The purpose of a cleanroom garment is to protect the product or process from contamination caused by the wearer. With the average wearer dispersing millions of particles (including skin, hair, and perspiration) from their bodies every minute, and a square inch of skin on average harboring 32 million bacteria, the potential to spread contamination is great.

When selecting a face mask for cleanroom use it's important to choose one with the right filtration efficiency for the level of protection needed. The BFE % of a face mask is the measurement of bacterial filtration efficiency and PFE % is the measurement of particle filtration efficiency. Facemasks with a high BFE and PFE % are recommended for use in cleanrooms, ensuring high filtration of both bacteria and particles. The Delta P symbol stands for Differential Pressure (Delta P) and refers to the pressure drop across a face mask (or the resistance to air flow) and is measured in mmH2O/CM2. A lower Delta P indicates easier breathing, however higher filtration efficiency generally increases the Delta P.

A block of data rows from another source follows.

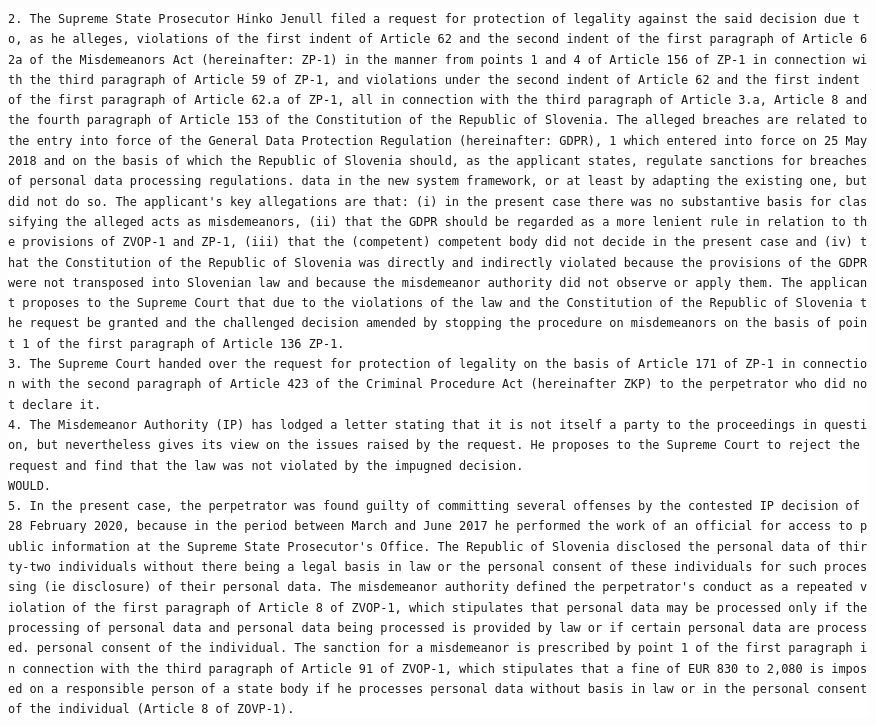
 ```
2. The Supreme State Prosecutor Hinko Jenull filed a request for protection of legality against the said decision due to, as he alleges, violations of the first indent of Article 62 and the second indent of the first paragraph of Article 62a of the Misdemeanors Act (hereinafter: ZP-1) in the manner from points 1 and 4 of Article 156 of ZP-1 in connection with the third paragraph of Article 59 of ZP-1, and violations under the second indent of Article 62 and the first indent of the first paragraph of Article 62.a of ZP-1, all in connection with the third paragraph of Article 3.a, Article 8 and the fourth paragraph of Article 153 of the Constitution of the Republic of Slovenia. The alleged breaches are related to the entry into force of the General Data Protection Regulation (hereinafter: GDPR), 1 which entered into force on 25 May 2018 and on the basis of which the Republic of Slovenia should, as the applicant states, regulate sanctions for breaches of personal data processing regulations. data in the new system framework, or at least by adapting the existing one, but did not do so. The applicant's key allegations are that: (i) in the present case there was no substantive basis for classifying the alleged acts as misdemeanors, (ii) that the GDPR should be regarded as a more lenient rule in relation to the provisions of ZVOP-1 and ZP-1, (iii) that the (competent) competent body did not decide in the present case and (iv) that the Constitution of the Republic of Slovenia was directly and indirectly violated because the provisions of the GDPR were not transposed into Slovenian law and because the misdemeanor authority did not observe or apply them. The applicant proposes to the Supreme Court that due to the violations of the law and the Constitution of the Republic of Slovenia the request be granted and the challenged decision amended by stopping the procedure on misdemeanors on the basis of point 1 of the first paragraph of Article 136 ZP-1.
3. The Supreme Court handed over the request for protection of legality on the basis of Article 171 of ZP-1 in connection with the second paragraph of Article 423 of the Criminal Procedure Act (hereinafter ZKP) to the perpetrator who did not declare it.
4. The Misdemeanor Authority (IP) has lodged a letter stating that it is not itself a party to the proceedings in question, but nevertheless gives its view on the issues raised by the request. He proposes to the Supreme Court to reject the request and find that the law was not violated by the impugned decision.
WOULD.
5. In the present case, the perpetrator was found guilty of committing several offenses by the contested IP decision of 28 February 2020, because in the period between March and June 2017 he performed the work of an official for access to public information at the Supreme State Prosecutor's Office. The Republic of Slovenia disclosed the personal data of thirty-two individuals without there being a legal basis in law or the personal consent of these individuals for such processing (ie disclosure) of their personal data. The misdemeanor authority defined the perpetrator's conduct as a repeated violation of the first paragraph of Article 8 of ZVOP-1, which stipulates that personal data may be processed only if the processing of personal data and personal data being processed is provided by law or if certain personal data are processed. personal consent of the individual. The sanction for a misdemeanor is prescribed by point 1 of the first paragraph in connection with the third paragraph of Article 91 of ZVOP-1, which stipulates that a fine of EUR 830 to 2,080 is imposed on a responsible person of a state body if he processes personal data without basis in law or in the personal consent of the individual (Article 8 of ZOVP-1).
```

The Certificate of Irradiation (COI) refers to products that are gamma irradiated, and the Certificate of Processing (COP) refers to products that are processed with ETO (e.g. goggles).

The method of garment disposal depends on how it was used. If the garment is contaminated with a toxic compound or biological material that is covered by any disposal regulations, the garment must be handled in the same way as the contaminated material itself. If the garment is not contaminated or has been properly decontaminated, incineration is a satisfactory means of disposal. Incineration is the optimum choice, and since polypropylene and polyethylene consist of only hydrogen and carbon atoms, incineration produces only water and carbon dioxide.